Exercise instructions: List every line below containing "with".

##### The input #####

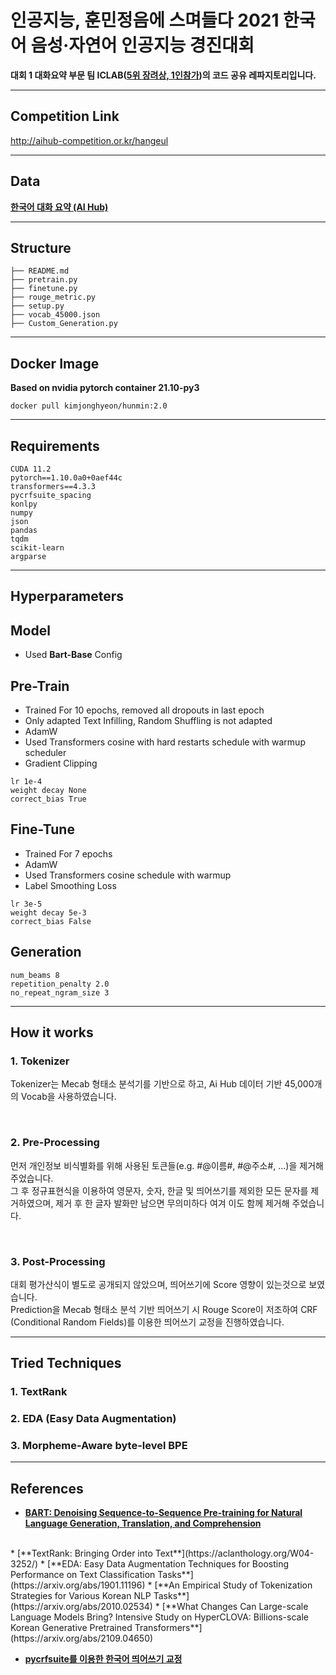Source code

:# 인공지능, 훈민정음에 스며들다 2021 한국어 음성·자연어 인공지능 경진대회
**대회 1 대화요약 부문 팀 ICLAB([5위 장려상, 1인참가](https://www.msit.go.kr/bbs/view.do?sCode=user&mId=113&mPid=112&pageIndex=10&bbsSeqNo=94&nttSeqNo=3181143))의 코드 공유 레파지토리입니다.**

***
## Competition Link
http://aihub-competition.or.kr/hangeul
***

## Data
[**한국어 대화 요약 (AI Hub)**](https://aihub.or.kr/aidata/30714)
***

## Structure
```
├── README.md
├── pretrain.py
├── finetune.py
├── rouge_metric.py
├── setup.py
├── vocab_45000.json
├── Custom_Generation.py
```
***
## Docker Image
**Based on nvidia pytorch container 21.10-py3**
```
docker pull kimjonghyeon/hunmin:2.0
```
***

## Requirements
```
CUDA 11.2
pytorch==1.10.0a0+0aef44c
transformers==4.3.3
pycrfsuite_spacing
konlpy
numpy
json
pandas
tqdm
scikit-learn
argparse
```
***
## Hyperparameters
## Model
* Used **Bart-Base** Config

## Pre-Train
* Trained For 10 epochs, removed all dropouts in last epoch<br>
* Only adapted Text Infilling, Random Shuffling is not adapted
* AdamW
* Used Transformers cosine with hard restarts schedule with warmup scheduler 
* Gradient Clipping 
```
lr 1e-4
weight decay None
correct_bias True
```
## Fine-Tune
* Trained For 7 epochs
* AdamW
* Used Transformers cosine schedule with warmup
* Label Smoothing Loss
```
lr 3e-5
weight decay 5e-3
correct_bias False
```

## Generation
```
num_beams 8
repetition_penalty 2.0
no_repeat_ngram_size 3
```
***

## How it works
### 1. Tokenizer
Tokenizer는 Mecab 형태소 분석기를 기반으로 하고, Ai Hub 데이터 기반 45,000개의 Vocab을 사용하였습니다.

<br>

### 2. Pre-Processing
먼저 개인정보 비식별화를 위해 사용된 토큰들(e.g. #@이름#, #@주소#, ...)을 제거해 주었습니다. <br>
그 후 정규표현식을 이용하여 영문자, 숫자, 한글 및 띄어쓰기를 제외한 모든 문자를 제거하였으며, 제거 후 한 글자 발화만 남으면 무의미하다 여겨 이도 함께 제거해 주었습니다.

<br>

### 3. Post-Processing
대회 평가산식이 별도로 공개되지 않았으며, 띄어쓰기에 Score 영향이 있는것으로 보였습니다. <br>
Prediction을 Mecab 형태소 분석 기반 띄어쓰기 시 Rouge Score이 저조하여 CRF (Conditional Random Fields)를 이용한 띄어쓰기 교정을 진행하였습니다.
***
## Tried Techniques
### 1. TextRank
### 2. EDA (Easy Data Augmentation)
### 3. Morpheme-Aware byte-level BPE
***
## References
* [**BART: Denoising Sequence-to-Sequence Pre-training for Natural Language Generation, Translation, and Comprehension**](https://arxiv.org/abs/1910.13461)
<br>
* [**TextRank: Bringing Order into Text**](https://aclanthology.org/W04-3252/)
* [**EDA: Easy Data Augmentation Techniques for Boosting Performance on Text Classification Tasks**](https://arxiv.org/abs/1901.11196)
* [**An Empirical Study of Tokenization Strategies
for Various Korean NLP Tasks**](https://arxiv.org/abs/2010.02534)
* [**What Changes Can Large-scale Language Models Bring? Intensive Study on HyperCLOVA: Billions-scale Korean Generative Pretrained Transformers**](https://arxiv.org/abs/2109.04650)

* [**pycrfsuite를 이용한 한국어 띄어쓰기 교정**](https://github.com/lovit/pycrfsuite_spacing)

#####
##### The input #####

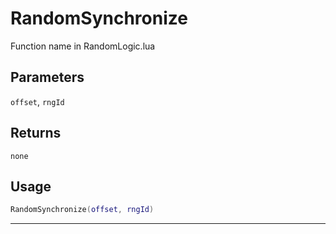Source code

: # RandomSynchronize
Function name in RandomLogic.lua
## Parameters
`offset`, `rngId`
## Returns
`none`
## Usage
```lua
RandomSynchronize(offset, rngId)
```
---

#####

The answer:
* Used Transformers cosine with hard restarts schedule with warmup scheduler 
* Used Transformers cosine schedule with warmup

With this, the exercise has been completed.